From f3f1de8930a536fbb8b40d1538a14a16aab0856b Mon Sep 17 00:00:00 2001
From: Eddie Gelberg <32350869+egelberg@users.noreply.github.com>
Date: Fri, 6 Oct 2023 15:44:36 -0400
Subject: [PATCH] Closes #2716: Add dataframe merge functionality (#2781)

* add merge functionality

* moving functionality to dataframe.py

* remove numeric import

* change exception error to TypeError

* int col float behavior

* remove extraneous code and fix type errors

* change the float cast from np to ak

* Update arkouda/dataframe.py

Co-authored-by: pierce <48131946+pierce314159@users.noreply.github.com>

* Update arkouda/dataframe.py

Co-authored-by: pierce <48131946+pierce314159@users.noreply.github.com>

* Update arkouda/dataframe.py

Co-authored-by: pierce <48131946+pierce314159@users.noreply.github.com>

* address some of Pierce's comments

* identical column suffixes

* added df.merge functions

* bug fix for the right_join_merge method

* add merge test for dataframe

* temp test fix, order is wonky but not wrong

* Update arkouda/dataframe.py

---------

Co-authored-by: Eddie <eddie@MacBook-Air.local>
Co-authored-by: pierce <48131946+pierce314159@users.noreply.github.com>
Co-authored-by: Pierce Hayes <pierce314159@users.noreply.github.com>
---
 arkouda/dataframe.py    | 298 +++++++++++++++++++++++++++++++++++++++-
 tests/dataframe_test.py |  67 +++++++++
 2 files changed, 364 insertions(+), 1 deletion(-)

diff --git a/arkouda/dataframe.py b/arkouda/dataframe.py
index e00eb16d0b..fd21e40c78 100644
--- a/arkouda/dataframe.py
+++ b/arkouda/dataframe.py
@@ -11,6 +11,7 @@
 import pandas as pd  # type: ignore
 from typeguard import typechecked
 
+from arkouda.alignment import find
 from arkouda.categorical import Categorical
 from arkouda.client import generic_msg, maxTransferBytes
 from arkouda.client_dtypes import BitVector, Fields, IPv4
@@ -21,11 +22,12 @@
 from arkouda.groupbyclass import GroupBy as akGroupBy
 from arkouda.groupbyclass import unique
 from arkouda.index import Index
+from arkouda.join import inner_join
 from arkouda.numeric import cast as akcast
 from arkouda.numeric import cumsum, where
 from arkouda.pdarrayclass import RegistrationError, pdarray
 from arkouda.pdarraycreation import arange, array, create_pdarray, zeros
-from arkouda.pdarraysetops import concatenate, in1d, intersect1d
+from arkouda.pdarraysetops import concatenate, in1d, intersect1d, setdiff1d
 from arkouda.row import Row
 from arkouda.segarray import SegArray
 from arkouda.series import Series
@@ -43,6 +45,9 @@
     "intersect",
     "invert_permutation",
     "intx",
+    "inner_join_merge",
+    "right_join_merge",
+    "merge",
 ]
 
 
@@ -2238,6 +2243,118 @@ def numeric_help(d):
         ret_dict = json.loads(generic_msg(cmd="corrMatrix", args=args))
         return DataFrame({c: create_pdarray(ret_dict[c]) for c in self.columns})
 
+    @typechecked
+    def inner_join_merge(
+        self,
+        right: DataFrame,
+        on: str,
+        left_suffix: str = "_x",
+        right_suffix: str = "_y",
+    ) -> DataFrame:
+        """
+        Utilizes the ak.join.inner_join function to return an ak
+        DataFrame object containing only rows that are in both
+        self and right Dataframes, (based on the "on" param),
+        as well as their associated values.
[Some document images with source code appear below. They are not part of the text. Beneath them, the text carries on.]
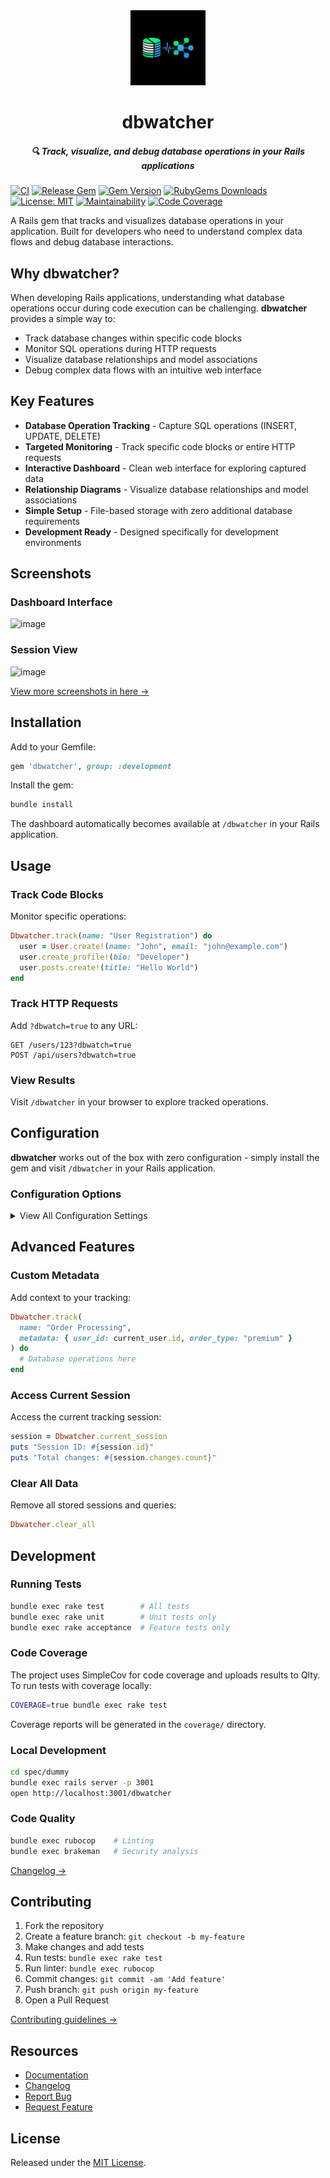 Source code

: <div align="center">
  <img src="https://raw.githubusercontent.com/patrick204nqh/dbwatcher/master/app/assets/images/dbwatcher/dbwatcher_512x512.png" alt="dbwatcher Logo" width="120" height="120">

# dbwatcher
##### 🔍 Track, visualize, and debug database operations in your Rails applications

</div>

[![CI](https://github.com/patrick204nqh/dbwatcher/actions/workflows/ci.yml/badge.svg)](https://github.com/patrick204nqh/dbwatcher/actions/workflows/ci.yml)
[![Release Gem](https://github.com/patrick204nqh/dbwatcher/actions/workflows/release.yml/badge.svg)](https://github.com/patrick204nqh/dbwatcher/actions/workflows/release.yml)
[![Gem Version](https://badge.fury.io/rb/dbwatcher.svg)](https://badge.fury.io/rb/dbwatcher)
[![RubyGems Downloads](https://img.shields.io/gem/dt/dbwatcher?color=blue)](https://rubygems.org/gems/dbwatcher)
[![License: MIT](https://img.shields.io/badge/License-MIT-yellow.svg)](https://opensource.org/licenses/MIT)
[![Maintainability](https://qlty.sh/gh/patrick204nqh/projects/dbwatcher/maintainability.svg)](https://qlty.sh/gh/patrick204nqh/projects/dbwatcher)
[![Code Coverage](https://qlty.sh/gh/patrick204nqh/projects/dbwatcher/coverage.svg)](https://qlty.sh/gh/patrick204nqh/projects/dbwatcher)

A Rails gem that tracks and visualizes database operations in your application. Built for developers who need to understand complex data flows and debug database interactions.

## Why dbwatcher?

When developing Rails applications, understanding what database operations occur during code execution can be challenging. **dbwatcher** provides a simple way to:

- Track database changes within specific code blocks
- Monitor SQL operations during HTTP requests
- Visualize database relationships and model associations
- Debug complex data flows with an intuitive web interface

## Key Features

- **Database Operation Tracking** - Capture SQL operations (INSERT, UPDATE, DELETE)
- **Targeted Monitoring** - Track specific code blocks or entire HTTP requests
- **Interactive Dashboard** - Clean web interface for exploring captured data
- **Relationship Diagrams** - Visualize database relationships and model associations
- **Simple Setup** - File-based storage with zero additional database requirements
- **Development Ready** - Designed specifically for development environments

## Screenshots

### Dashboard Interface

![image](https://github.com/user-attachments/assets/063e6030-c53e-4338-9332-94173542aca5)

### Session View

![image](https://github.com/user-attachments/assets/790b0f37-ca76-48d8-83d2-5a6fb1a1dee8)

[View more screenshots in here →](docs/screenshots.md)

## Installation

Add to your Gemfile:

```ruby
gem 'dbwatcher', group: :development
```

Install the gem:

```bash
bundle install
```

The dashboard automatically becomes available at `/dbwatcher` in your Rails application.

## Usage

### Track Code Blocks

Monitor specific operations:

```ruby
Dbwatcher.track(name: "User Registration") do
  user = User.create!(name: "John", email: "john@example.com")
  user.create_profile!(bio: "Developer")
  user.posts.create!(title: "Hello World")
end
```

### Track HTTP Requests

Add `?dbwatch=true` to any URL:

```
GET /users/123?dbwatch=true
POST /api/users?dbwatch=true
```

### View Results

Visit `/dbwatcher` in your browser to explore tracked operations.

## Configuration

**dbwatcher** works out of the box with zero configuration - simply install the gem and visit `/dbwatcher` in your Rails application.

### Configuration Options

<details>
<summary>View All Configuration Settings</summary>

| Setting                       | Type    | Default           | Description                                         |
| ----------------------------- | ------- | ----------------- | --------------------------------------------------- |
| **Core Settings**             |
| `enabled`                     | Boolean | `true`            | Enable or disable DBWatcher                         |
| `storage_path`                | String  | `"tmp/dbwatcher"` | Directory for session data storage                  |
| **Session Management**        |
| `max_sessions`                | Integer | `50`              | Maximum number of sessions to retain                |
| `auto_clean_days`             | Integer | `7`               | Automatically delete sessions older than N days     |
| **Query Tracking**            |
| `track_queries`               | Boolean | `false`           | Enable full SQL query tracking (resource intensive) |
| **System Information**        |
| `system_info`                 | Boolean | `true`            | Collect system information for debugging            |
| `debug_mode`                  | Boolean | `false`           | Enable detailed debug logging                       |
| **Database Diagram Options**  |
| `diagram_show_attributes`     | Boolean | `true`            | Display model attributes in diagrams                |
| `diagram_show_cardinality`    | Boolean | `true`            | Show relationship cardinality indicators            |
| `diagram_show_methods`        | Boolean | `false`           | Include model methods in diagrams                   |
| `diagram_max_attributes`      | Integer | `10`              | Maximum attributes displayed per model              |
| `diagram_attribute_types`     | Boolean | `true`            | Show data types for attributes                      |
| `diagram_relationship_labels` | Boolean | `true`            | Display labels on relationship lines                |

### Configuration Example

```ruby
# config/environments/development.rb
Rails.application.configure do
  config.dbwatcher.enabled = true
  config.dbwatcher.max_sessions = 100
  config.dbwatcher.track_queries = true
end
```

</details>

## Advanced Features

### Custom Metadata

Add context to your tracking:

```ruby
Dbwatcher.track(
  name: "Order Processing",
  metadata: { user_id: current_user.id, order_type: "premium" }
) do
  # Database operations here
end
```

### Access Current Session

Access the current tracking session:

```ruby
session = Dbwatcher.current_session
puts "Session ID: #{session.id}"
puts "Total changes: #{session.changes.count}"
```

### Clear All Data

Remove all stored sessions and queries:

```ruby
Dbwatcher.clear_all
```

## Development

### Running Tests

```bash
bundle exec rake test        # All tests
bundle exec rake unit        # Unit tests only
bundle exec rake acceptance  # Feature tests only
```

### Code Coverage

The project uses SimpleCov for code coverage and uploads results to Qlty. To run tests with coverage locally:

```bash
COVERAGE=true bundle exec rake test
```

Coverage reports will be generated in the `coverage/` directory.

### Local Development

```bash
cd spec/dummy
bundle exec rails server -p 3001
open http://localhost:3001/dbwatcher
```

### Code Quality

```bash
bundle exec rubocop    # Linting
bundle exec brakeman   # Security analysis
```

[Changelog →](CHANGELOG.md)

## Contributing

1. Fork the repository
2. Create a feature branch: `git checkout -b my-feature`
3. Make changes and add tests
4. Run tests: `bundle exec rake test`
5. Run linter: `bundle exec rubocop`
6. Commit changes: `git commit -am 'Add feature'`
7. Push branch: `git push origin my-feature`
8. Open a Pull Request

[Contributing guidelines →](CONTRIBUTING.md)

## Resources

- [Documentation](https://rubydoc.info/gems/dbwatcher)
- [Changelog](CHANGELOG.md)
- [Report Bug](https://github.com/patrick204nqh/dbwatcher/issues/new)
- [Request Feature](https://github.com/patrick204nqh/dbwatcher/issues/new)

## License

Released under the [MIT License](https://opensource.org/licenses/MIT).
For this function self
+        is considered the left dataframe.
+
+        Parameters
+        ----------
+        right : DataFrame
+            The Right DataFrame to be joined
+        on : str
+            The name of the DataFrame column the join is being
+            performed on
+        left_suffix: str = "_x"
+            A string indicating the suffix to add to columns from self for overlapping
+            column names in both left and right. Defaults to "_x"
+        right_suffix: str = "_y"
+            A string indicating the suffix to add to columns from the other dataframe for overlapping
+            column names in both left and right. Defaults to "_y"
+
+        Returns
+        -------
+        DataFrame
+            Inner-Joined Arkouda DataFrame
+        """
+        return inner_join_merge(self, right, on, left_suffix, right_suffix)
+
+    def right_join_merge(self, right: DataFrame, on: str) -> DataFrame:
+        """
+        Utilizes the ak.join.inner_join_merge function to return an
+        ak DataFrame object containing all the rows in the right Dataframe,
+        as well as corresponding rows in self (based on the "on" param),
+        and all of their associated values. For this function self
+        is considered the left dataframe.
+        Based on pandas merge functionality.
+
+        Parameters
+        ----------
+        right : DataFrame
+            The Right DataFrame to be joined
+        on : str
+            The name of the DataFrame column the join is being
+            performed on
+
+        Returns
+        -------
+        DataFrame
+            Right-Joined Arkouda DataFrame
+        """
+        return right_join_merge(self, right, on)
+
+    @typechecked
+    def merge(
+        self,
+        right: DataFrame,
+        on: str,
+        how: str,
+        left_suffix: str = "_x",
+        right_suffix: str = "_y",
+    ) -> DataFrame:
+        """
+        Utilizes the ak.join.inner_join_merge and the ak.join.right_join_merge
+        functions to return a merged Arkouda DataFrame object
+        containing rows from both DataFrames as specified by the merge
+        condition (based on the "how" and "on" parameters). For this function self
+        is considered the left dataframe.
+        Based on pandas merge functionality.
+        https://github.com/pandas-dev/pandas/blob/main/pandas/core/reshape/merge.py#L137
+
+        Parameters
+        ----------
+        right: DataFrame
+            The Right DataFrame to be joined
+        on: str
+            The name of the DataFrame column the join is being
+            performed on
+        how: str
+            The merge condition.
+            Must be "inner", "left", or "right"
+        left_suffix: str = "_x"
+            A string indicating the suffix to add to columns from the left dataframe for overlapping
+            column names in both left and right. Defaults to "_x". Only used when how is "inner"
+        right_suffix: str = "_y"
+            A string indicating the suffix to add to columns from the right dataframe for overlapping
+            column names in both left and right. Defaults to "_y". Only used when how is "inner"
+
+        Returns
+        -------
+        DataFrame
+            Joined Arkouda DataFrame
+        """
+
+        if how == "inner":
+            return inner_join_merge(self, right, on, left_suffix, right_suffix)
+        elif how == "right":
+            return right_join_merge(self, right, on)
+        elif how == "left":
+            return right_join_merge(right, self, on)
+        else:
+            raise ValueError(
+                f"Unexpected value of {how} for how. Must choose: 'inner', 'left', or 'right'"
+            )
+
     @typechecked
     def register(self, user_defined_name: str) -> DataFrame:
         """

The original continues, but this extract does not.